Thus, these seven quadrants are removed from further analysis.
Further, the routine notes that only a single peak remains in each
of the sub-quadrants Q11, Q12, Q13, Q14, Q22, Q24 and Q31.
Accordingly, each of the peaks p1, p4, p5, p3, p6 and p12 is fitted
to the data, the determined peak-defining parameters are recorded,
and the resulting synthetic peaks are subtracted from the data. The
routine also notes that each of the sub-quadrants Q32 and Q42
contains more than one remaining peak. The most intense peak in
each such sub-quadrant (specifically point p10 in sub-quadrant Q32
and point p14 in sub-quadrant Q42) is fitted, recorded, and removed
as before.
[0136] In a third pass through the data, the two remaining
sub-quadrants Q32 and Q42 are further subdivided as shown in FIG.

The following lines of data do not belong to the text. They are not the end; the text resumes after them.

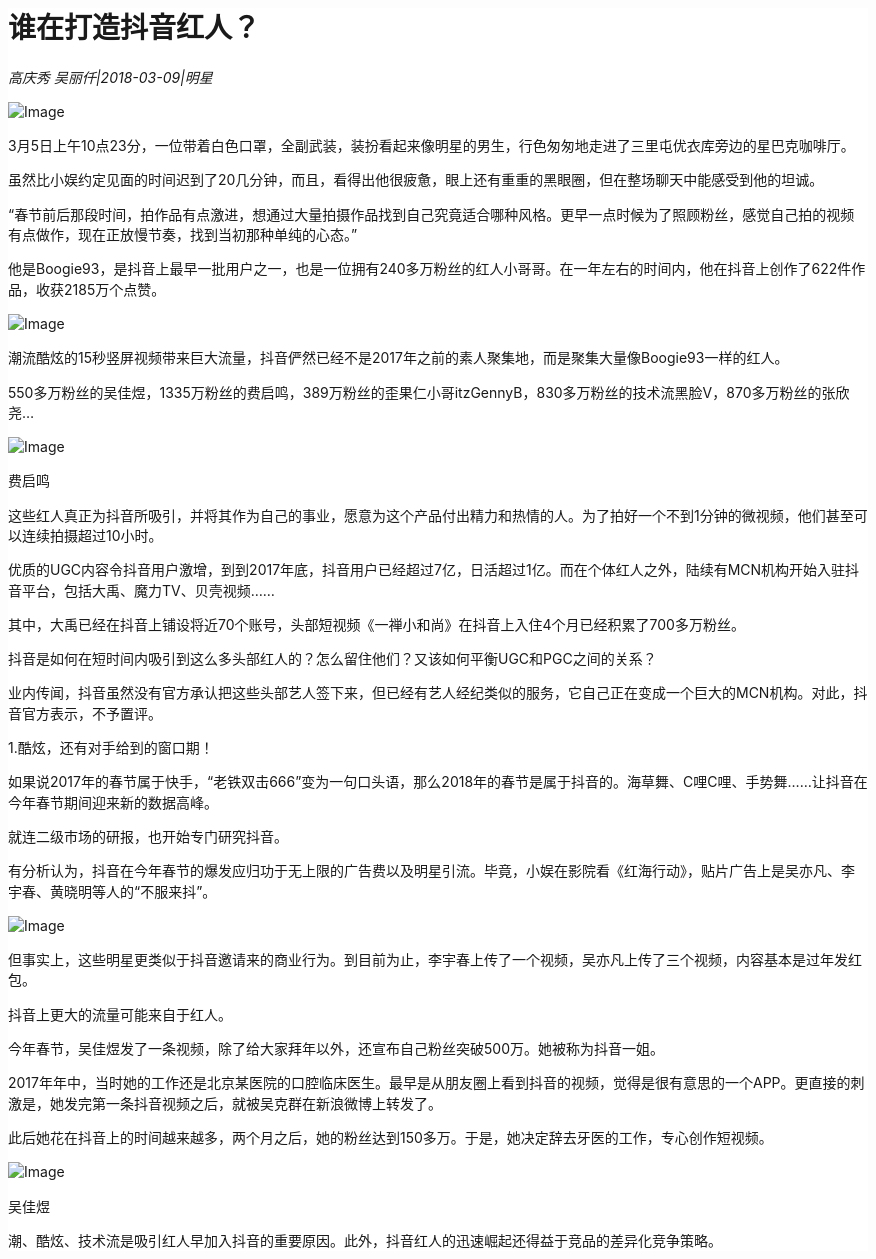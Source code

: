 # 谁在打造抖音红人？

*高庆秀 吴丽仟|2018-03-09|明星*

![Image](http://static.ylzbl.com/uploads/ueditor/php/upload/image/20180310/1520673766462684.jpeg)

3月5日上午10点23分，一位带着白色口罩，全副武装，装扮看起来像明星的男生，行色匆匆地走进了三里屯优衣库旁边的星巴克咖啡厅。

虽然比小娱约定见面的时间迟到了20几分钟，而且，看得出他很疲惫，眼上还有重重的黑眼圈，但在整场聊天中能感受到他的坦诚。

“春节前后那段时间，拍作品有点激进，想通过大量拍摄作品找到自己究竟适合哪种风格。更早一点时候为了照顾粉丝，感觉自己拍的视频有点做作，现在正放慢节奏，找到当初那种单纯的心态。”

他是Boogie93，是抖音上最早一批用户之一，也是一位拥有240多万粉丝的红人小哥哥。在一年左右的时间内，他在抖音上创作了622件作品，收获2185万个点赞。

![Image](http://si1.go2yd.com/get-image/0LPHOziXpyK)

潮流酷炫的15秒竖屏视频带来巨大流量，抖音俨然已经不是2017年之前的素人聚集地，而是聚集大量像Boogie93一样的红人。

550多万粉丝的吴佳煜，1335万粉丝的费启鸣，389万粉丝的歪果仁小哥itzGennyB，830多万粉丝的技术流黑脸V，870多万粉丝的张欣尧…

![Image](http://si1.go2yd.com/get-image/0LPHOxyAEc4)

费启鸣

这些红人真正为抖音所吸引，并将其作为自己的事业，愿意为这个产品付出精力和热情的人。为了拍好一个不到1分钟的微视频，他们甚至可以连续拍摄超过10小时。

优质的UGC内容令抖音用户激增，到到2017年底，抖音用户已经超过7亿，日活超过1亿。而在个体红人之外，陆续有MCN机构开始入驻抖音平台，包括大禹、魔力TV、贝壳视频……

其中，大禹已经在抖音上铺设将近70个账号，头部短视频《一禅小和尚》在抖音上入住4个月已经积累了700多万粉丝。

抖音是如何在短时间内吸引到这么多头部红人的？怎么留住他们？又该如何平衡UGC和PGC之间的关系？

业内传闻，抖音虽然没有官方承认把这些头部艺人签下来，但已经有艺人经纪类似的服务，它自己正在变成一个巨大的MCN机构。对此，抖音官方表示，不予置评。

1.酷炫，还有对手给到的窗口期！

如果说2017年的春节属于快手，“老铁双击666”变为一句口头语，那么2018年的春节是属于抖音的。海草舞、C哩C哩、手势舞……让抖音在今年春节期间迎来新的数据高峰。

就连二级市场的研报，也开始专门研究抖音。

有分析认为，抖音在今年春节的爆发应归功于无上限的广告费以及明星引流。毕竟，小娱在影院看《红海行动》，贴片广告上是吴亦凡、李宇春、黄晓明等人的“不服来抖”。

![Image](http://si1.go2yd.com/get-image/0LPHOtqUrEO)

但事实上，这些明星更类似于抖音邀请来的商业行为。到目前为止，李宇春上传了一个视频，吴亦凡上传了三个视频，内容基本是过年发红包。

抖音上更大的流量可能来自于红人。

今年春节，吴佳煜发了一条视频，除了给大家拜年以外，还宣布自己粉丝突破500万。她被称为抖音一姐。

2017年年中，当时她的工作还是北京某医院的口腔临床医生。最早是从朋友圈上看到抖音的视频，觉得是很有意思的一个APP。更直接的刺激是，她发完第一条抖音视频之后，就被吴克群在新浪微博上转发了。

此后她花在抖音上的时间越来越多，两个月之后，她的粉丝达到150多万。于是，她决定辞去牙医的工作，专心创作短视频。

![Image](http://si1.go2yd.com/get-image/0LPHOwlnHu4)

吴佳煜

潮、酷炫、技术流是吸引红人早加入抖音的重要原因。此外，抖音红人的迅速崛起还得益于竞品的差异化竞争策略。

11C. In FIG. 11C, sub-quadrants which were removed from
consideration in the second pass are shown with either a stipple or
a cross-hatched pattern depending, respectively, on whether the
sub-quadrant in question was determined to contain no peaks or just
a single peak (which was subsequently fitted, recorded and
removed). Specifically, sub-quadrant Q32 is further divided into
the four sub-quadrant sub-divisions Q321, Q322, Q323, Q324 and
sub-quadrant Q42 is further divided into the four sub-quadrant
sub-divisions Q421, Q422, Q423, Q424. As described before, the peak
detection and number estimation routine investigates the data in
each of the eight sub-quadrant sub-divisions, in turn. In so doing,
the routine notes that the five sub-quadrant sub-divisions Q321,
Q323, Q421, Q422 and Q423 contain no remaining peaks above the
noise level and thus, these five sub-quadrant sub-divisions are
removed from further consideration. The routine also fits, records
and removes each remaining peak of greatest intensity in each of
the three remaining sub-quadrant sub-divisions, specifically point
p13 in sub-quadrant sub-division Q322, point p17 in sub-quadrant
sub-division Q324 and point p18 in sub-quadrant sub-division
Q424.
[0137] The calculations described above result in just two
remaining peaks, p15 and p16, as shown in FIG. 11D, which depicts
an expanded portion of the diagram of FIG. 11C encompassing the
original quadrants Q32, Q41 and Q42. In a fourth pass through the
data, the procedure described above is repeated once again, with
each of the three remaining sub-quadrant sub-divisions further
divided as shown. In the fourth pass the peaks p15 and p16 are each
fit and removed from the data. In a fifth pass through the data,
the peak detection and number estimation routine will note that no
remaining data region contains any peaks above the noise level and
the routine terminates.
[0138] The peak detection, enumeration and fitting routines
described above for GC/MS or LC/MS or other multidimensional data
improve calculation efficiency and speed by performing a structured
peak search that rapidly identifies and eliminates from
consideration data regions within which no peaks occur. To increase
calculation speed still further, it is possible, for some types of
spectral data, to restrict full execution of the optimization
routine to just the first detected peak and then to re-use, in the
fitting of each subsequent peak, the peak shape parameters (e.g.,
width, skew or type of model function) determined from the first
peak. In embodiments employing this strategy, only the parameters
relating to the location and intensity of each peak after the first
are determined or estimated for the second and all subsequent
peaks.
[0139] The model fitting of peaks which are functions of two
variables may, in many situations, be modeled as simply the product
of two functions, each such function of one variable only. For
instance, for the GC/MS data illustrated in FIG. 10, the model
synthetic peaks will be functions of both of the variable time, t
and mass-to-charge ratio, m/z. The peak shape as a function of
mass-to-charge ratio, m/z, may, to a good approximation, be taken
as independent of the peak shape as a function of time, t. As a
result, the function, I(t, m/z) representing the synthetic peak may
be represented as the simple product I(t, m/z)=A T(t) M(m/z) where
A is a constant and where T and M are functions of only t and of
only m/z, respectively. As one example, the function T might have
the form of an exponentially modified Gaussian function and the
function M might have the form of a Gaussian function.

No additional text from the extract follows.